What you return must be every line below that includes the word "size".

Data in this exercise:

◆ ◆ ◆

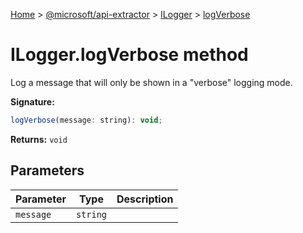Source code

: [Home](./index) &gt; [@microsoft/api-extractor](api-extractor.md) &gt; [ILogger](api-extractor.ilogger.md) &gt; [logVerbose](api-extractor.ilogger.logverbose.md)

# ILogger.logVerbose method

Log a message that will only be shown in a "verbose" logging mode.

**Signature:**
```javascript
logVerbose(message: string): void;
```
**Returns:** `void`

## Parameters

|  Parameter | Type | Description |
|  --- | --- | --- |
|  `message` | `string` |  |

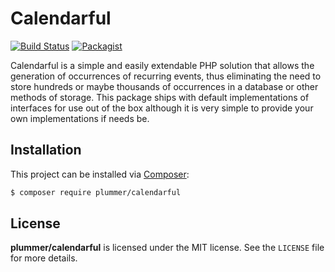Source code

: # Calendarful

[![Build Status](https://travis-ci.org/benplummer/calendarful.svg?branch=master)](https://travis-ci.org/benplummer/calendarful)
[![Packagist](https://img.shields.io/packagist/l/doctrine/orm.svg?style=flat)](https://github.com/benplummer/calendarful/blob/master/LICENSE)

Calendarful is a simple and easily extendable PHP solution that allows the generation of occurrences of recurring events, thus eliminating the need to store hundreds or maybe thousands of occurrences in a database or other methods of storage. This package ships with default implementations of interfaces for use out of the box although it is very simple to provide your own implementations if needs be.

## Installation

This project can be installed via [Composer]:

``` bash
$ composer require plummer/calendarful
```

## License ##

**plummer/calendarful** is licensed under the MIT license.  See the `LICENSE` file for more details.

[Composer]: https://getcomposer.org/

◆ ◆ ◆

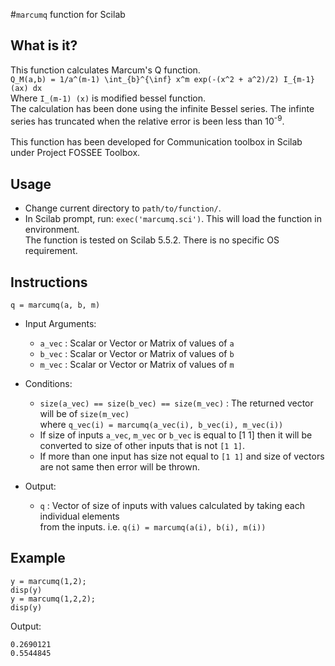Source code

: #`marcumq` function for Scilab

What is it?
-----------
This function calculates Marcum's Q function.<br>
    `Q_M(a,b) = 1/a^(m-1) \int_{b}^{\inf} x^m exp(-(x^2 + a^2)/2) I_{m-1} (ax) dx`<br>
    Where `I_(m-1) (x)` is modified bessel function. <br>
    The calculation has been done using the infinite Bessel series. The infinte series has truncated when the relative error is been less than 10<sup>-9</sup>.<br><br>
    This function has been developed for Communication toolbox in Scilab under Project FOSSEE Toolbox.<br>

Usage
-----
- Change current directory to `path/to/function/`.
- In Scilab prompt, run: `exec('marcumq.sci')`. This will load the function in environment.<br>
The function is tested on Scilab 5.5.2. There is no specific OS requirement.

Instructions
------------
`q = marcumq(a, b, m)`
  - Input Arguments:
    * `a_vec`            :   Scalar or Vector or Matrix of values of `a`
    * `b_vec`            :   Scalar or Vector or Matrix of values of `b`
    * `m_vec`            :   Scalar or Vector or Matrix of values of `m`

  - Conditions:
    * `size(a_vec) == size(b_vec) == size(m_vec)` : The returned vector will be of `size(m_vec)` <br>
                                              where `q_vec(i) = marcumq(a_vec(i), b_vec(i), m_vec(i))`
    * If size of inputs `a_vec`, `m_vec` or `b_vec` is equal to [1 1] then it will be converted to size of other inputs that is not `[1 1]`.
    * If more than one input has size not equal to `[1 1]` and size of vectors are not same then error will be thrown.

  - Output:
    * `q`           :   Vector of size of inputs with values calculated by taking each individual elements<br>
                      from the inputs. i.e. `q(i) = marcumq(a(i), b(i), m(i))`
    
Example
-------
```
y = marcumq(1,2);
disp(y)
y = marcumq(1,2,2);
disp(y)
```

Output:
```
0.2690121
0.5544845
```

◆ ◆ ◆

Solved exercise:
    * `size(a_vec) == size(b_vec) == size(m_vec)` : The returned vector will be of `size(m_vec)` <br>
    * If size of inputs `a_vec`, `m_vec` or `b_vec` is equal to [1 1] then it will be converted to size of other inputs that is not `[1 1]`.
    * If more than one input has size not equal to `[1 1]` and size of vectors are not same then error will be thrown.
    * `q`           :   Vector of size of inputs with values calculated by taking each individual elements<br>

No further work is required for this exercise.